# TF-IDF

In [None]:
from sklearn.feature_extraction.text import TfidfVectorizer

recipes = ['preheat oven to 425 degrees f', 'press dough into the bottom and sides of a 12 inch pizza pan', 'bake for 5 minutes until set but not browned', 'cut sausage into small pieces', 'whisk eggs and milk in a bowl until frothy', 'spoon sausage over baked crust and sprinkle with cheese', 'pour egg mixture slowly over sausage and cheese', 's& p to taste', 'bake 15-20 minutes or until eggs are set and crust is brown']

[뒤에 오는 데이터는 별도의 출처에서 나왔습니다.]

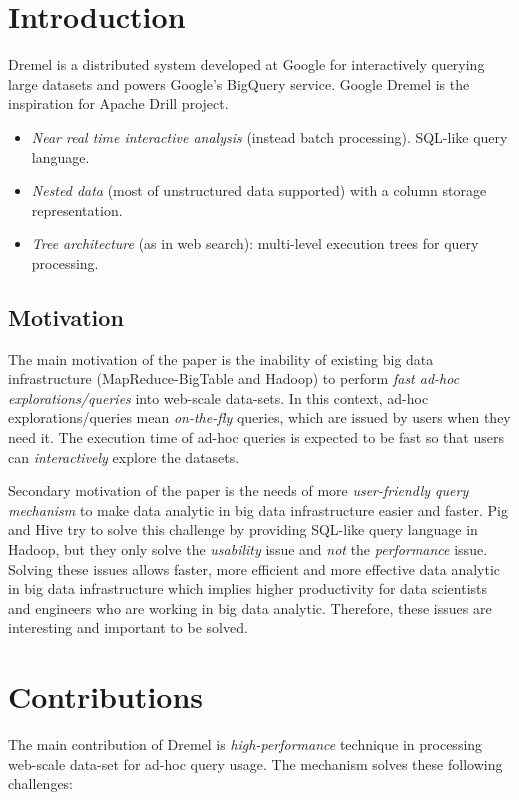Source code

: \documentclass[twocolumn]{article}
\newcommand{\bi}{\begin{itemize}}
\newcommand{\ei}{\end{itemize}}
\newcommand{\ii}{\item}
\begin{document}
\section{Introduction}
Dremel is a distributed system developed at Google for interactively querying large datasets and powers Google's BigQuery service. Google Dremel is the inspiration for Apache Drill project.
\bi
\ii \textit{Near real time interactive analysis} (instead batch processing). SQL-like query language.
\ii \textit{Nested data} (most of unstructured data supported) with a column storage representation.
\ii \textit{Tree architecture} (as in web search): multi-level execution trees for query processing.
\ei

\subsection{Motivation}
The main motivation of the paper is the inability of existing big data infrastructure (MapReduce-BigTable and Hadoop) to perform \textit{fast ad-hoc explorations/queries} into web-scale data-sets. 
In this context, ad-hoc explorations/queries mean \textit{on-the-fly} queries, which are issued by users when they need it. The execution time of ad-hoc queries is expected to be fast so that users can \textit{interactively} explore the datasets.

Secondary motivation of the paper is the needs of more \textit{user-friendly query mechanism} to make data analytic in big data infrastructure easier and faster. 
Pig and Hive try to solve this challenge by providing SQL-like query language in Hadoop, 
but they only solve the \textit{usability} issue and \textit{not} the \textit{performance} issue.
Solving these issues allows faster, more efficient and more effective data analytic in big data infrastructure 
which implies higher productivity for data scientists and engineers who are working in big data analytic. 
Therefore, these issues are interesting and important to be solved.

\section{Contributions}
The main contribution of Dremel is\textit{ high-performance} technique in processing web-scale data-set for 
ad-hoc query usage. The mechanism solves these following challenges:
\end{document}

tfidf_vectorizer = TfidfVectorizer()
tfidf_matrix = tfidf_vectorizer.fit_transform(recipes)

ingredient_weights = tfidf_matrix.toarray()

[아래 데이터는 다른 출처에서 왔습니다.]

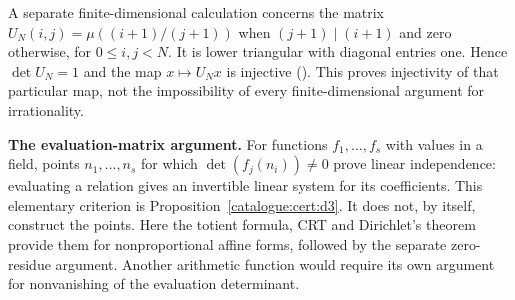 A separate finite-dimensional calculation concerns the matrix
$U_N(i,j)=\mu((i+1)/(j+1))$ when $(j+1)\mid(i+1)$ and zero otherwise,
for $0\le i,j<N$. It is lower triangular with diagonal entries one.
Hence $\det U_N=1$ and the map $x\mapsto U_Nx$ is injective
().
This proves injectivity of that particular map, not the impossibility
of every finite-dimensional argument for irrationality.

\textbf{The evaluation-matrix argument.}
For functions $f_1,\ldots,f_s$ with values in a field, points
$n_1,\ldots,n_s$ for which $\det(f_j(n_i))\ne0$ prove linear
independence: evaluating a relation gives an invertible linear system
for its coefficients. This elementary criterion is
Proposition~\ref{catalogue:cert:d3}.
It does not, by itself, construct the points. Here the totient formula,
CRT and Dirichlet's theorem provide them for nonproportional affine
forms, followed by the separate zero-residue argument. Another
arithmetic function would require its own argument for nonvanishing
of the evaluation determinant.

for i, recipe in enumerate(recipes):
    print(f"레시피 {i+1}의 재료 비중:")
    for j, ingredient in enumerate(tfidf_vectorizer.get_feature_names_out()):
        weight = ingredient_weights[i][j]
        if weight > 0:
            print(f"{ingredient}: {weight:.2f}")


레시피 1의 재료 비중:
425: 0.46
degrees: 0.46
oven: 0.46
preheat: 0.46
to: 0.39
레시피 2의 재료 비중:
12: 0.30
and: 0.17
bottom: 0.30
dough: 0.30
inch: 0.30
into: 0.25
of: 0.30
pan: 0.30
pizza: 0.30
press: 0.30
sides: 0.30
the: 0.30
레시피 3의 재료 비중:
bake: 0.33
browned: 0.39
but: 0.39
for: 0.39
minutes: 0.33
not: 0.39
set: 0.33
until: 0.28
레시피 4의 재료 비중:
cut: 0.48
into: 0.41
pieces: 0.48
sausage: 0.36
small: 0.48
레시피 5의 재료 비중:
and: 0.23
bowl: 0.39
eggs: 0.33
frothy: 0.39
in: 0.39
milk: 0.39
until: 0.29
whisk: 0.39
레시피 6의 재료 비중:
and: 0.22
baked: 0.38
cheese: 0.32
crust: 0.32
over: 0.32
sausage: 0.28
spoon: 0.38
sprinkle: 0.38
with: 0.38
레시피 7의 재료 비중:
and: 0.23
cheese: 0.34
egg: 0.40
mixture: 0.40
over: 0.34
pour: 0.40
sausage: 0.29
slowly: 0.40
레시피 8의 재료 비중:
taste: 0.76
to: 0.65
레시피 9의 재료 비중:
15: 0.31
20: 0.31
and: 0.18
are: 0.31
bake: 0.26
brown: 0.31
crust: 0.26
eggs: 0.26
is: 0.31
minutes: 0.26
or: 0.31
set: 0.26
until: 0.23


In [None]:
final_class = [
    "sausage", "bacon", "chicken breast", "chicken thigh", "chicken wing", "beef", "pork", "lamb", "rib", "ham",
    "onion", "garlic", "tomato", "corn", "potato", "ginger", "carrot", "pea", "mushroom", "celery", "spinach",
    "zucchini", "broccoli", "cucumber", "cabbage", "pumpkin", "avocado", "green beans", "radish", "asparagus",
    "leek", "cauliflower", "eggplant", "fennel", "lettuce", "chilli", "sweet potato", "lemon", "apple", "orange",
    "lime", "coconut", "pineapple", "banana", "avocado", "peach", "pear", "apricot", "strawberry", "mango",
    "grapefruit", "watermelon", "plantain", "tangerine", "cream", "chocolate", "yogurt", "sugar", "butter",
    "cheese", "egg", "flour", "milk", "rice", "tofu", "noodle", "oil", "salt"
]

## 각 리스트별 비중 구하기

In [None]:
final_class = list(set(final_class))

tfidf_vectorizer = TfidfVectorizer(vocabulary=final_class)
tfidf_matrix = tfidf_vectorizer.fit_transform(recipes)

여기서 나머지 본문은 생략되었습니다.